Das Endergebnis des Vortrages von Tamm war unmissverständlich: Für eine weitere Zukunft, vor allem hinsichtlich der Gesundheit von Böden, Bienen, Grundwasser, Mensch und Tier sowie der Biodiversität, müsse der Einsatz von Pestiziden drastisch reduziert werden. Gute Erträge mit dem völligen Verzicht auf chem.-synthetische Pestizide unter Einbindung verschiedener Bio-Control-Methoden seien möglich, während sie gleichzeitig dem Nachbarn keinen Schaden zufügten, das Grundwasser nicht belasteten, die Biodiversität verbesserten und das Landschaftsbild pflegten. Eine grossflächige Umstellung müsste jedoch eng begleitet werden und müsste schrittweise erfolgen. Abschließend verwies Lucius Tamm auf den Vinschgau als touristische Hochburg, dessen Bauern von diesem Tourismus durch Direktvermarktung nur profitieren könnten.
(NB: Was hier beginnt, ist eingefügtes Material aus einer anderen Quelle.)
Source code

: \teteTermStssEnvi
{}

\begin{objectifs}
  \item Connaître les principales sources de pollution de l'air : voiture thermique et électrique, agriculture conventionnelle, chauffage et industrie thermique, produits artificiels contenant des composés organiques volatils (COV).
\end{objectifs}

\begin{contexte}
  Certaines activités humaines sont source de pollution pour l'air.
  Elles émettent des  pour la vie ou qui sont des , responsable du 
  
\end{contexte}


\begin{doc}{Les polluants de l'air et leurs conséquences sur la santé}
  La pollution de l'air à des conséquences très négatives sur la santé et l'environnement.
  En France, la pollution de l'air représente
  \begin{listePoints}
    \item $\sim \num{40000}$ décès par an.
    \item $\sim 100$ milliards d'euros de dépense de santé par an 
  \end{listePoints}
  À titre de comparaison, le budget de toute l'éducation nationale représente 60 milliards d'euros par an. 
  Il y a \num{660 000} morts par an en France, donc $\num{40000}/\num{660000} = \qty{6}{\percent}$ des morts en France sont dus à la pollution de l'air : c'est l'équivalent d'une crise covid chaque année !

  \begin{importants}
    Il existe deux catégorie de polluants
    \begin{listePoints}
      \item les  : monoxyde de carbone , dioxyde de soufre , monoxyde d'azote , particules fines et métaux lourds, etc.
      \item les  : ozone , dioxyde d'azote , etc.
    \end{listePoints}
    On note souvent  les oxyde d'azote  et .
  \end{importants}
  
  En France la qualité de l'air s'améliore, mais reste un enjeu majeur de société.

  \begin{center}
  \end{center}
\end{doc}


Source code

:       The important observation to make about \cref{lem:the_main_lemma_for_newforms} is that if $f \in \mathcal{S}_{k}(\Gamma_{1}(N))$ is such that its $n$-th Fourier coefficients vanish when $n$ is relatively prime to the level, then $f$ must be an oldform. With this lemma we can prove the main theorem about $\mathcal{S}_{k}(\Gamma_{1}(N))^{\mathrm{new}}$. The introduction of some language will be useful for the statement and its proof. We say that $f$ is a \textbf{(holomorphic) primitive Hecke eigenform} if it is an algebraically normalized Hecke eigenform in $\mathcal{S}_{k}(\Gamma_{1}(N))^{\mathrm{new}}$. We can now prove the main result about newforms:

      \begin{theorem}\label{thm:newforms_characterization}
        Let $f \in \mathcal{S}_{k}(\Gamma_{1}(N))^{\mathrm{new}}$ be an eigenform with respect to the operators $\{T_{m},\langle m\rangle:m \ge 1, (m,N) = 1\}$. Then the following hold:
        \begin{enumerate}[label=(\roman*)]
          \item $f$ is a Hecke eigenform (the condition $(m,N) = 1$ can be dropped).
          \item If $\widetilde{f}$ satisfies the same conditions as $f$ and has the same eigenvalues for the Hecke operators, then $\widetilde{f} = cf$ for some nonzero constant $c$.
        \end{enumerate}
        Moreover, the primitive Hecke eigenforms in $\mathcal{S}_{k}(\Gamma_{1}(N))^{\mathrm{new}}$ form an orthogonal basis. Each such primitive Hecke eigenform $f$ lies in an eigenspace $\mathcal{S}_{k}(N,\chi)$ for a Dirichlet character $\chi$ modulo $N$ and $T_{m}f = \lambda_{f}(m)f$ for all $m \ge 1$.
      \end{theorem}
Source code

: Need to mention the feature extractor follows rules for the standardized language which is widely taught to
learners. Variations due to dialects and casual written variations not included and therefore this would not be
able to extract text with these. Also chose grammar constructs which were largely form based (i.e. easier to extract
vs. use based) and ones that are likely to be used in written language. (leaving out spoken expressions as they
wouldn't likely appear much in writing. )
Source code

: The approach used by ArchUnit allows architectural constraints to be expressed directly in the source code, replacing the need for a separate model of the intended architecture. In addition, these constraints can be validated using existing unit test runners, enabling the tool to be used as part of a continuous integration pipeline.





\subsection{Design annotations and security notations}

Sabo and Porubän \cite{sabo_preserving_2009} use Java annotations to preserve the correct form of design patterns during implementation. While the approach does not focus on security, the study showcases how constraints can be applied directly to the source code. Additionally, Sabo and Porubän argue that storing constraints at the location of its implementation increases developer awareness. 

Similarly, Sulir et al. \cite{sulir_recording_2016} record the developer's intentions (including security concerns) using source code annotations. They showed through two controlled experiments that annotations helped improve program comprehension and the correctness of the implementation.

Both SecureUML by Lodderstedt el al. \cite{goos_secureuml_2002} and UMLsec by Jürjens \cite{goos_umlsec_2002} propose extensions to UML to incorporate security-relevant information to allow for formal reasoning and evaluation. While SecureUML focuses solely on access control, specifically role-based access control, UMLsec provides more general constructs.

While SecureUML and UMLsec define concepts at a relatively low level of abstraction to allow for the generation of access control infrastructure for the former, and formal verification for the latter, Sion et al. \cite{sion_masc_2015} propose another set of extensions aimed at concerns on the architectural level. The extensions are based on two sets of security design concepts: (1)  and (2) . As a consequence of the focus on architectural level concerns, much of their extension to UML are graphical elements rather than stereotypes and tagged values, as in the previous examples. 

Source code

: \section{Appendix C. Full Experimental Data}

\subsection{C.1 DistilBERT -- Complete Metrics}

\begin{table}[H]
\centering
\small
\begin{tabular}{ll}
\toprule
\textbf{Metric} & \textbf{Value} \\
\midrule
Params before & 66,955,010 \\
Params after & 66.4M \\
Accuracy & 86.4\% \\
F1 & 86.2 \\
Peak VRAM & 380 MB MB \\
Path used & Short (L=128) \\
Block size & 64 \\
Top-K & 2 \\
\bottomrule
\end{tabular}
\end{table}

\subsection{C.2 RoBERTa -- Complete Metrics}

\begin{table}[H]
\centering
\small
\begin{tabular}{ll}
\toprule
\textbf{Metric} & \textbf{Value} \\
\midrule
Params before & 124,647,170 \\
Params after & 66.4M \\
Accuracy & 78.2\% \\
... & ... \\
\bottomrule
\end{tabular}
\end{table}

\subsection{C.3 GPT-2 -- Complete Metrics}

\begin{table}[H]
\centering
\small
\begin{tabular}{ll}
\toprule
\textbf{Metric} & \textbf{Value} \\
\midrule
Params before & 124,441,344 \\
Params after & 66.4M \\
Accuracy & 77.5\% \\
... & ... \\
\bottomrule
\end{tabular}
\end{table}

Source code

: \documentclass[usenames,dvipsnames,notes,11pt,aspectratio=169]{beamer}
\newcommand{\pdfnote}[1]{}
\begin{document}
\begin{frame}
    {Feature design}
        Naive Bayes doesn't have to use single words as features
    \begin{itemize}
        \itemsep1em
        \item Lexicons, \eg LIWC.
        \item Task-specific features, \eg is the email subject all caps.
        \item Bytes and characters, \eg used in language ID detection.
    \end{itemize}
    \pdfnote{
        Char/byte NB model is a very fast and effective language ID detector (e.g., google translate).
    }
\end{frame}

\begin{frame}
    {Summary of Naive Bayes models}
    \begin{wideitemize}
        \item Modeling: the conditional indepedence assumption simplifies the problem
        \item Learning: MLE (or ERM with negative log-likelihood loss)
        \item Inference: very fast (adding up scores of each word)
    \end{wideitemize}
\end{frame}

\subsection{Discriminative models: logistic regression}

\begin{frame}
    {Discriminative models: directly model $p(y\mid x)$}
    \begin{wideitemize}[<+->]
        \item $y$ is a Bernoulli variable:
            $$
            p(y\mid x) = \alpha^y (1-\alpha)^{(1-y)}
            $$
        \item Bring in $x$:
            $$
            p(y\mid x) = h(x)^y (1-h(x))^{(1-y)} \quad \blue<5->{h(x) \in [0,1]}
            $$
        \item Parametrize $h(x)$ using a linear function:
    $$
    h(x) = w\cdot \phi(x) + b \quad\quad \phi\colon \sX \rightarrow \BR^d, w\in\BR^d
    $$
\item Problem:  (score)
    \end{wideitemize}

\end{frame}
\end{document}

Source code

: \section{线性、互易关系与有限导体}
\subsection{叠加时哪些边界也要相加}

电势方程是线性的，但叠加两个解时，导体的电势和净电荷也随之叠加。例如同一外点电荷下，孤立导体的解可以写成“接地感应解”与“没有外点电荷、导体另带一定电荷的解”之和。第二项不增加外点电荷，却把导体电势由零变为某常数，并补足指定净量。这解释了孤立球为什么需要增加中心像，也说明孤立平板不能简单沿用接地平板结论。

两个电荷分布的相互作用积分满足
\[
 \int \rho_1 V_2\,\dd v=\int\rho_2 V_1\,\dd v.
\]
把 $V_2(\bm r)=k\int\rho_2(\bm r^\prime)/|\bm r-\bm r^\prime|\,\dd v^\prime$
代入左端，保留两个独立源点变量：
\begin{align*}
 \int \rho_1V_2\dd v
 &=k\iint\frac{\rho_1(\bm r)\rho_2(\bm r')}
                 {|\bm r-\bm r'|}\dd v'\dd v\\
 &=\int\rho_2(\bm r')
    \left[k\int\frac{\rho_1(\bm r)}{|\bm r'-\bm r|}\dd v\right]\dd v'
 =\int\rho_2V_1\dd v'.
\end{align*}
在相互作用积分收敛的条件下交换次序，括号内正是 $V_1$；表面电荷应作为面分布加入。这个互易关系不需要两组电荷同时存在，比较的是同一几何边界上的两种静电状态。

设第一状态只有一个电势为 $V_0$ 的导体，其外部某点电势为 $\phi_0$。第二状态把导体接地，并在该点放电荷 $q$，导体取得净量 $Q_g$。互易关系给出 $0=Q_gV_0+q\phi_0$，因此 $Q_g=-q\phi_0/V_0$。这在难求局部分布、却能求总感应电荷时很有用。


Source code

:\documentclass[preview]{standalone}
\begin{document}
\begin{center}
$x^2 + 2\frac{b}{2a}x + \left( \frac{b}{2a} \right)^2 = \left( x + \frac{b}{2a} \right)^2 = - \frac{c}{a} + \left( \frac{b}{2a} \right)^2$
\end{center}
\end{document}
Ein weiteres gemeinsames Ergebnis der Veranstalterin Umweltschutzgruppe Vinschgau und des Vortragenden war die Erkenntnis, dass sich die biologische Produktion weiterentwickeln müsse, die Integrierte Produktion jedoch eine grundlegende Neuorientierung zu bewältigen habe, wenn sie eine für alle tragfähige Zukunft haben wolle. Steigendes Konsumentenbewusstsein, fallende Preise für konventionelle Ware sowie der Schutz der Umwelt, der Biodiversität, der Gesundheit und der Kulturlandschaft sind einige der Gründe für einen notwendigen Wandel.  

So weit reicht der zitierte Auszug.